The year was 1998, and Julie still remembers the feeling of getting the kids off to school and kindergarten, and the rush to get home to start soap making.
It started as a hobby, but soon even her husband was saying he thought they had enough soap now, and would she please stop.
18 years later Julie is still making soap.
With her dad helping out building racks and shelving for the six week curing process, her friends buying everything she could produce, and her pastry cook career demanding she work odd hours and weekends, soap making as a business was ever more alluring.
Today, surrounded by her professionally packaged soaps - tantalising camel milk, tradies/gardeners, patchouli and lemongrass - Julie reminisces about making her first batch.
“I read the recipe over and over, set aside a day, and with a blue ice cream container for a mould, made a start. I haven’t stopped.
“My first soap had 100 per cent coconut oil, lavender buds, no scent, tank water, and some sodium hydroxide.
“It was pretty lethal stuff so of course I had all the safety gear – gloves, glasses and a mask.”
“You have to wrap it for up to insulate it, then cut it and leave it to cure for four weeks minimum. I couldn’t resist peeking at it. I so wanted to know how it was working out.”
It’s one thing to have a recipe, another to follow it faithfully and safely when you are using caustic soda.
The chemistry must be very specific when measuring soap making ingredients: saponification is a chemical process that requires the correct balance of fats and alkali.
Julie says she has a base of quality oils she uses like olive oil, coconut oil, cocoa butter, hemp seed oil, and macadamia oil, then she mixes the other ingredients in to make a specific soap.

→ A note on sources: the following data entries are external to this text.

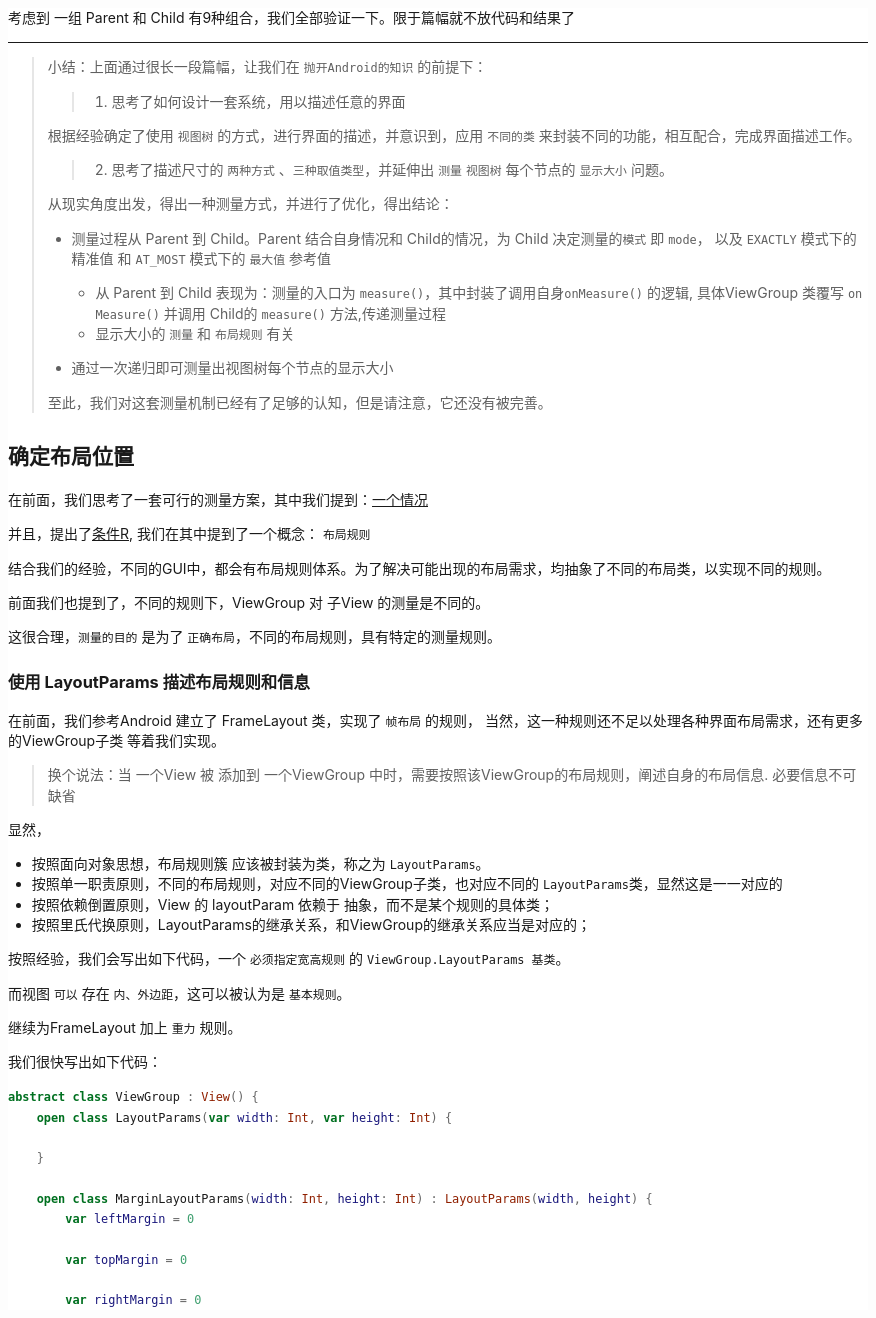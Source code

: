 考虑到 一组 Parent 和 Child 有9种组合，我们全部验证一下。限于篇幅就不放代码和结果了

---

> 小结：上面通过很长一段篇幅，让我们在 `抛开Android的知识` 的前提下：
> > 1. 思考了如何设计一套系统，用以描述任意的界面
>
> 根据经验确定了使用 `视图树` 的方式，进行界面的描述，并意识到，应用 `不同的类` 来封装不同的功能，相互配合，完成界面描述工作。
> > 2. 思考了描述尺寸的 `两种方式` 、`三种取值类型`，并延伸出 `测量` `视图树` 每个节点的 `显示大小` 问题。
>
> 从现实角度出发，得出一种测量方式，并进行了优化，得出结论：
> * 测量过程从 Parent 到 Child。Parent 结合自身情况和 Child的情况，为 Child 决定测量的`模式` 即 `mode`， 以及 `EXACTLY` 模式下的精准值 和 `AT_MOST` 模式下的 `最大值` 参考值
>
>   * 从 Parent 到 Child 表现为：测量的入口为 `measure()`，其中封装了调用自身`onMeasure()` 的逻辑, 具体ViewGroup 类覆写 `onMeasure()` 并调用 Child的 `measure()` 方法,传递测量过程
>   * 显示大小的 `测量` 和 `布局规则` 有关
> 
> * 通过一次递归即可测量出视图树每个节点的显示大小
>
> 至此，我们对这套测量机制已经有了足够的认知，但是请注意，它还没有被完善。

## 确定布局位置

在前面，我们思考了一套可行的测量方案，其中我们提到：[一个情况](#issue_1)

并且，提出了[条件R](#issue_1_rule), 我们在其中提到了一个概念： `布局规则`

结合我们的经验，不同的GUI中，都会有布局规则体系。为了解决可能出现的布局需求，均抽象了不同的布局类，以实现不同的规则。

前面我们也提到了，不同的规则下，ViewGroup 对 子View 的测量是不同的。

这很合理，`测量的目的` 是为了 `正确布局`，不同的布局规则，具有特定的测量规则。

### 使用 LayoutParams 描述布局规则和信息

在前面，我们参考Android 建立了 FrameLayout 类，实现了 `帧布局` 的规则， 当然，这一种规则还不足以处理各种界面布局需求，还有更多的ViewGroup子类 等着我们实现。

> 换个说法：当 一个View 被 添加到 一个ViewGroup 中时，需要按照该ViewGroup的布局规则，阐述自身的布局信息.
> 必要信息不可缺省


显然，

* 按照面向对象思想，布局规则簇 应该被封装为类，称之为 `LayoutParams`。
* 按照单一职责原则，不同的布局规则，对应不同的ViewGroup子类，也对应不同的 `LayoutParams`类，显然这是一一对应的
* 按照依赖倒置原则，View 的 layoutParam 依赖于 抽象，而不是某个规则的具体类；
* 按照里氏代换原则，LayoutParams的继承关系，和ViewGroup的继承关系应当是对应的；

按照经验，我们会写出如下代码，一个 `必须指定宽高规则` 的 `ViewGroup.LayoutParams 基类`。

而视图 `可以` 存在 `内、外边距`，这可以被认为是 `基本规则`。

继续为FrameLayout 加上 `重力` 规则。

我们很快写出如下代码：

```kotlin
abstract class ViewGroup : View() {
    open class LayoutParams(var width: Int, var height: Int) {

    }

    open class MarginLayoutParams(width: Int, height: Int) : LayoutParams(width, height) {
        var leftMargin = 0

        var topMargin = 0

        var rightMargin = 0

```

“Recently I was intrigued with the idea of camel milk soap. The milk is so high in vitamins and minerals, and easy to work with. Customers love it.”
She has perfected a unique finish on top of each bar of soap; small pyramid shapes for the camels milk soap, and wax honeycomb shapes for the manuka honey soap, which has great problem-skin loving qualities.
Other successful experiments are the ingredients she uses for her tradies soap, which has a mixture of white sand and coffee grounds. She uses silky smooth silk fibres in yet another recipe.
She sells her products wholesale to a limited range of retailers and at a couple of market stalls each month.
With custom made packaging and a commitment to quality, Julie’s Urthly Organics soaps have wide customer appeal and a loyal following in the marketplace.
Trivia: Soap operas got their name from the wild spends advertising washing powder on the TV programs.